Unlike the current crop of highly self esteemed and trophied feminists, Myra Bradwell concerned herself not with poetry, sexual organs or witchcraft (why was every woman who recalls a ‘past life’ a high priestess, witch, Egyptian princess or sexual trailblazer in that past life? Didn’t anyone do laundry?)
Myra Bradwell’s husband, James, was the son of immigrants who worked his way through law school doing manual labor. Understanding the merits of real labor and adversity, he more than anyone appreciated Myra’s determination to become a lawyer. It was he who encouraged Myra to read the law. She saw her studies as a way to help her husband with his growing practice. James Bradwell saw well beyond that. In 1869, Myra passed the Bar exam with high honors and then petitioned the Illinois courts for a license. Up to that point, Myra ended her civic duties- she raised money for the Union cause and nursed Civil War soldiers. Passing her Bar exam was to be the catalyst that was to result in the beginning of the next phase of Myra Bradwell’s life.
Life was not to be so easy. The Illinois courts turned Bradwell’s request for a law license down. The court argued that that as Mrs James Bradwell, she could not legally enter into a contract. The court referred to her status as the Marital Disability.
Bradwell went on to free Mary Todd Lincoln from her son’s manipulative imprisonment, got her license to practice law. She founded the Chicago Legal News and in short order there were 25 other female lawyers in the US. And Siggy points out that she managed to storm the barriers and encourage women to pursue their callings without discussing her vagina, without whining, without drum circles, without feeling the need to bare her sagging breasts to make a political point. She was a woman in full who knew who she was, and therefore needed none of the trappings of modern feminism.
As Siggy writes: She never took her clothes off, she never put politics ahead of helping women and she never wanted attention for herself. No wonder she is rejected and forgotten by feminists today. She was everything they’ll never be.
Likely she would have been appalled to see how women currently debase themselves in their efforts to keep feminism alive beyond its usefulness. And I doubt that she would reserve her help for only the right “sorts” of women. Do go read Siggy’s marvelous essay and tribute to this unsung, unremembered woman (what a movie her life would make!).
Then go read Mama’s further thoughts on the Vagina Monologue and other feminist foibles, and follow some of her mind-boggling links.
UPDATE: Eve Ensler’s fixation has moved from her vagina to her stomach.

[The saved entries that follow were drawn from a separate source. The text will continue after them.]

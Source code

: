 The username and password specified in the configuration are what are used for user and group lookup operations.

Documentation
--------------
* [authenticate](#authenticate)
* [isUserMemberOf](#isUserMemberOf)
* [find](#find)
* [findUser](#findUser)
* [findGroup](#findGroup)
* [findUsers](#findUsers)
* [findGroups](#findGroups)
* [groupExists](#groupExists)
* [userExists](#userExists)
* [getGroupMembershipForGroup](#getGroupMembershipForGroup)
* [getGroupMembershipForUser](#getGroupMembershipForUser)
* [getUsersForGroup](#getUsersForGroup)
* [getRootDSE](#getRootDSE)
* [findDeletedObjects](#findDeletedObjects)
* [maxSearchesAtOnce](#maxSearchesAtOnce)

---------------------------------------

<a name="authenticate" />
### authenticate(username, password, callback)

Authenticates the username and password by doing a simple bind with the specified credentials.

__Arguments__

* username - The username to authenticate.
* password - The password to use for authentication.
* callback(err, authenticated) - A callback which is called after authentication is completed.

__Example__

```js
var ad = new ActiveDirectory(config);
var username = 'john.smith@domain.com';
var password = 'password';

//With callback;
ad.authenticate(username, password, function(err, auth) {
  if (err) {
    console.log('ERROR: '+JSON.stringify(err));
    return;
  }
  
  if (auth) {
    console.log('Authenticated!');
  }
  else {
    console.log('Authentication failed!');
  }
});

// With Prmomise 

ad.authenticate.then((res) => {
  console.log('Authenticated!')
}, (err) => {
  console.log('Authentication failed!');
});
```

In the midst of a war in Iraq, in a time of escalating global terrorism, when civil liberties are disappearing as fast as the ozone layer, when one out of three women in the world will be beaten or raped in her lifetime, why write a play about my stomach?
[…]
Maybe I identify with these women because I have bought into the idea that if my stomach were flat, then I would be good, and I would be safe. I would be protected. I would be accepted, admired, important, loved. Maybe because for most of my life I have felt wrong, dirty, guilty, and bad, and my stomach is the carrier, the pouch for all that self-hatred. Maybe because my stomach has become the repository for my sorrow, my childhood scars, my unfulfilled ambition, my unexpressed rage. Like a toxic dump, it is where the explosive trajectories collide—the Judeo- Christian imperative to be good; the patriarchal mandate that women be quiet, be less; the consumer-state imperative to be better, which is based on the assumption that you are born wrong and bad, and that being better always involves spending money, lots of money. Maybe because, as the world rapidly divides into fundamentalist camps, reductive sound bites, and polarizing platitudes, an exploration of my stomach and the life therein has the potential to shatter these dangerous constraints.
Maybe a good therapist is your answer, Ms. Ensler.
I grant you that women and their unhealthy fixation on their body images (and the society that reinforces those fixations) are worth addressing…but not when you attach it to this weird globalist mindset of Enslers and suggest, as she seems to be suggesting, that if this one issue is cleared up, the rest of the world’s problems will fall into place. She worries about body images, but seems not to care that for millions of women, the burqua is the problem, not the belly.